The King Edward VII Memorial by Albert Toft is located in Centenary Square, Birmingham. The Peace Statue in Brighton is a memorial to Edward VII and includes a relief portrait of him. Other statues stand across the United Kingdom, India, South Africa, Australia and Canada.

==Television==
Portrayals of Edward on television include:
- Sebastian Cabot in an episode of the TV series Telephone Time entitled "Recipe for Success" (1958)
- Kevin Brennan in an episode of the Granada Television series On Trial entitled "The Baccarat Scandal" (1960)
- Terry Jones (as the Prince of Wales) in Monty Python's Flying Circus 'Oscar Wilde' sketch (1972)
- Robert Downing in the American drama Victoria Regina (1961), based on the play by Laurence Housman
- Lockwood West in an episode of the LWT drama series Upstairs, Downstairs entitled "Guest of Honour" (1972), in which the king visited the household for dinner, and in the BBC drama series The Life and Times of David Lloyd George (1981)
- Thorley Walters in the BBC drama series The Edwardians (1972) and Lloyd George (1973), and the Thames Television drama series Jennie: Lady Randolph Churchill (1974)

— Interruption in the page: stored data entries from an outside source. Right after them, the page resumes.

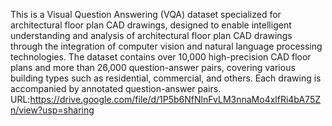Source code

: This is a Visual Question Answering (VQA) dataset specialized for architectural floor plan CAD drawings, designed to enable intelligent understanding and analysis of architectural floor plan CAD drawings through the integration of computer vision and natural language processing technologies. The dataset contains over 10,000 high-precision CAD floor plans and more than 26,000 question-answer pairs, covering various building types such as residential, commercial, and others. Each drawing is accompanied by annotated question-answer pairs. URL:https://drive.google.com/file/d/1P5b6NfNlnFvLM3nnaMo4xlfRi4bA75Zn/view?usp=sharing
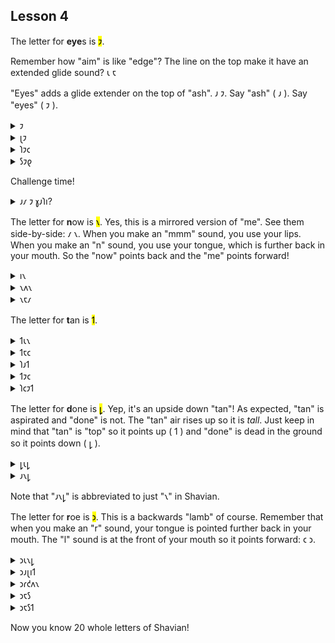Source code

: ## Lesson 4

  
The letter for <strong>eye</strong>s is <mark>𐑲</mark>.


Remember how "aim" is like "edge"? The line on the top make it have an extended glide sound? 𐑧 𐑱

  
"Eyes" adds a glide extender on the top of "ash". 𐑨 𐑲. Say "ash" ( 𐑨 ). Say "eyes" ( 𐑲 ).


<details>
    <summary>𐑲</summary>
    <p>I / eye</p>
</details>
<details>
    <summary>𐑚𐑲</summary>
    <p>bye</p>
</details>
<details>
    <summary>𐑐𐑲𐑤</summary>
    <p>pile</p>
</details>
<details>
    <summary>𐑕𐑲𐑞</summary>
    <p>scythe</p>
</details>
  
<p>Challenge time!</p>
  
<details>
    <summary>𐑨𐑥 𐑲 𐑣𐑨𐑐𐑦?</summary>
    <p>Am I happy?</p>
</details>

The letter for <strong>n</strong>ow is <mark>𐑯</mark>. Yes, this is a mirrored version of "me". See them side-by-side: 𐑥 𐑯. When you make an "mmm" sound, you use your lips. When you make an "n" sound, you use your tongue, which is further back in your mouth. So the "now" points back and the "me" points forward!


<details>
    <summary>𐑦𐑯</summary>
    <p>in</p>
</details>
<details>
    <summary>𐑯𐑵𐑯</summary>
    <p>noon</p>
</details>
<details>
    <summary>𐑯𐑱𐑥</summary>
    <p>name</p>
</details>

The letter for <strong>t</strong>an is <mark>𐑑</mark>.

<details>
    <summary>𐑑𐑧𐑯</summary>
    <p>ten</p>
</details>
<details>
    <summary>𐑑𐑱𐑤</summary>
    <p>tail / tale</p>
</details>
<details>
    <summary>𐑐𐑨𐑑</summary>
    <p>pat</p>
</details>
<details>
    <summary>𐑑𐑲𐑤</summary>
    <p>tile</p>
</details>
<details>
    <summary>𐑐𐑤𐑲𐑑</summary>
    <p>plight</p>
</details>


The letter for <strong>d</strong>one is <mark>𐑛</mark>. Yep, it's an upside down "tan"! As expected, "tan" is aspirated and "done" is not. The "tan" air rises up so it is <em>tall</em>. Just keep in mind that "tan" is "top" so it points up ( 𐑑 ) and "done" is dead in the ground so it points down ( 𐑛 ).


<details>
    <summary>𐑛𐑧𐑛</summary>
    <p>dead</p>
</details>
<details>
    <summary>𐑨𐑯𐑛</summary>
    <p>and</p>
</details>

Note that "𐑨𐑯𐑛" is abbreviated to just "𐑯" in Shavian.

The letter for <strong>r</strong>oe is <mark>𐑮</mark>. This is a backwards "lamb" of course. Remember that when you make an "r" sound, your tongue is pointed further back in your mouth. The "l" sound is at the front of your mouth so it points forward: 𐑤 𐑮.

<details>
    <summary>𐑮𐑧𐑯𐑛</summary>
    <p>rend</p>
</details>
<details>
    <summary>𐑮𐑨𐑚𐑦𐑑</summary>
    <p>rabbit</p>
</details>
<details>
    <summary>𐑮𐑩𐑒𐑵𐑯</summary>
    <p>raccoon</p>
</details>
<details>
    <summary>𐑮𐑱𐑕</summary>
    <p>race</p>
</details>
<details>
    <summary>𐑮𐑱𐑕𐑑</summary>
    <p>raced</p>
</details>

Now you know 20 whole letters of Shavian!

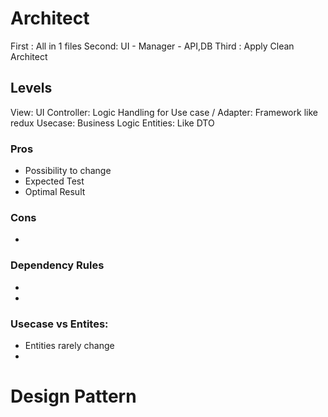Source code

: # Architect

First : All in 1 files
Second: UI - Manager - API,DB
Third : Apply Clean Architect

## Levels

View: UI
Controller: Logic Handling for Use case / Adapter: Framework like redux
Usecase: Business Logic
Entities: Like DTO

### Pros

- Possibility to change
- Expected Test
- Optimal Result

### Cons

-

### Dependency Rules

-
-

### Usecase vs Entites:

- Entities rarely change
-

# Design Pattern
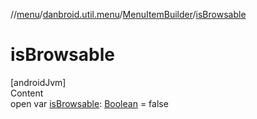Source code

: //[menu](../../index.md)/[danbroid.util.menu](../index.md)/[MenuItemBuilder](index.md)/[isBrowsable](is-browsable.md)



# isBrowsable  
[androidJvm]  
Content  
open var [isBrowsable](is-browsable.md): [Boolean](https://kotlinlang.org/api/latest/jvm/stdlib/kotlin/-boolean/index.html) = false  



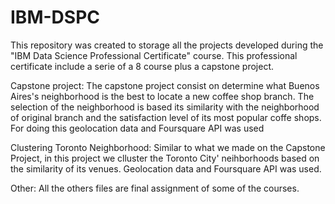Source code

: # IBM-DSPC

This repository was created to storage all the projects developed during the "IBM Data Science Professional Certificate" course. This professional certificate include a serie of a 8 course plus a capstone project.

Capstone project: The capstone project consist on determine what Buenos Aires's neighborhood is the best to locate a new coffee shop branch. The selection of the neighborhood is based its similarity with the neighborhood of original branch and the satisfaction level of its most popular coffe shops. For doing this geolocation data and Foursquare API was used

Clustering Toronto Neighborhood: Similar to what we made on the Capstone Project, in this project we clluster the Toronto City' neihborhoods based on the similarity of its venues. Geolocation data and Foursquare API was used.

Other: All the others files are final assignment of some of the courses.
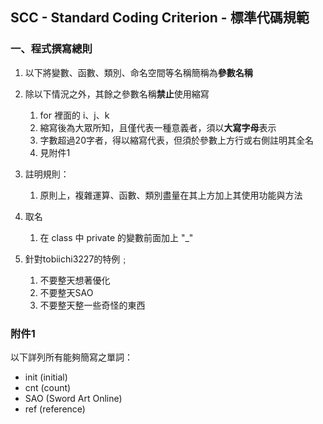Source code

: ## SCC - Standard Coding Criterion - 標準代碼規範

### 一、程式撰寫總則

1. 以下將變數、函數、類別、命名空間等名稱簡稱為**參數名稱**

2. 除以下情況之外，其餘之參數名稱**禁止**使用縮寫
	1. for 裡面的 i、j、k
	2. 縮寫後為大眾所知，且僅代表一種意義者，須以**大寫字母**表示
	3. 字數超過20字者，得以縮寫代表，但須於參數上方行或右側註明其全名
	4. 見附件1

3. 註明規則：
	1. 原則上，複雜運算、函數、類別盡量在其上方加上其使用功能與方法

4. 取名
	1. 在 class 中 private 的變數前面加上 "_"

5. 針對tobiichi3227的特例﹔
	1. 不要整天想著優化
	2. 不要整天SAO
	3. 不要整天整一些奇怪的東西

### 附件1

以下詳列所有能夠簡寫之單詞：

- init (initial)
- cnt (count)
- SAO (Sword Art Online)
- ref (reference)
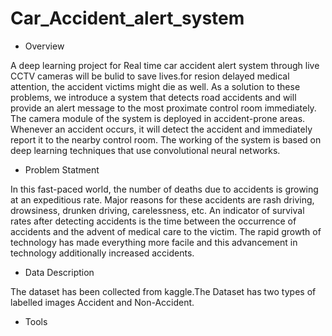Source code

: # Car_Accident_alert_system





- Overview

A deep learning project for Real time car accident alert system through live CCTV cameras will be bulid to save lives.for resion delayed medical attention, the accident victims might die as well. As a solution to these problems, we introduce a system that detects road accidents and will provide an alert message to the most proximate control room immediately. The camera module of the system is deployed in accident-prone areas. Whenever an accident occurs, it will detect the accident and immediately report it to the nearby control room. The working of the system is based on deep learning techniques that use convolutional neural networks.




- Problem Statment 


In this fast-paced world, the number of deaths due to accidents is growing at an expeditious rate. Major reasons for these accidents are rash driving, drowsiness, drunken driving, carelessness, etc. An indicator of survival rates after detecting accidents is the time between the occurrence of accidents and the advent of medical care to the victim. The rapid growth of technology has made everything more facile and this advancement in technology additionally increased accidents.



- Data Description 


The dataset has been collected from kaggle.The Dataset has two types of labelled images Accident and Non-Accident.


- Tools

- Edward Hardwicke in the BBC drama series The Pallisers (1974), based on the novels by Anthony Trollope; Hardwicke's mother, Helena Pickard, played Edward VII's mother, Queen Victoria, in the 1951 film The Lady with the Lamp
- Derek Francis in the BBC drama series Fall of Eagles (1974)
- Timothy West in the ATV drama series Edward the Seventh (1975). In early episodes he is portrayed by Simon Gipps-Kent as a boy and Charles Sturridge as a teenager
- Ronnie Barker in "The Phantom Raspberry Blower" serial, The Two Ronnies (1976). In one sketch Edward (still Prince of Wales) is suspected of being the mysterious, titular raspberry-blower. A reference to the conspiracy theory that holds Edward's son, Prince Albert Victor, Duke of Clarence and Avondale, responsible for the Jack the Ripper murders.
- Roger Hammond in the BBC drama series The Duchess of Duke Street (1976)
- Denis Lill in the LWT drama series Lillie (1978), telling the story of Lillie Langtry
- Peter Ustinov in the RTÉ drama series Strumpet City (1980), based on the novel by James Plunkett
- Richard Huggett in the BBC drama series Nancy Astor (1982)
- Wensley Pithey in the episode of the Yorkshire Television drama series Number 10 entitled "The Asquiths" (1983)
- Joss Ackland in the Sherlock Holmes drama Incident at Victoria Falls (1991)
- Geoffrey Bateman in the CBS drama Buffalo Girls (1995), based on the novel by Larry McMurtry
- Christopher Pulford and (as a boy) Simon Quarterman in the miniseries Victoria & Albert (2001)
- Michael Gambon in the BBC serial The Lost Prince (2003)
- Simon Russell Beale in the BBC drama The Young Visiters (2003)
- Peter Whittington in the BBC drama documentary "The Sewer King", an episode of Seven Wonders of the Industrial World (2003) about Joseph Bazalgette
- David Calder in Mr. Selfridge, Season One, Episode 10 (2013)
- As a young boy depicted by Mac Jackson (series 2, 2017) and Laurie Shepherd (series 3, 2019) in the ITV and Masterpiece series Victoria.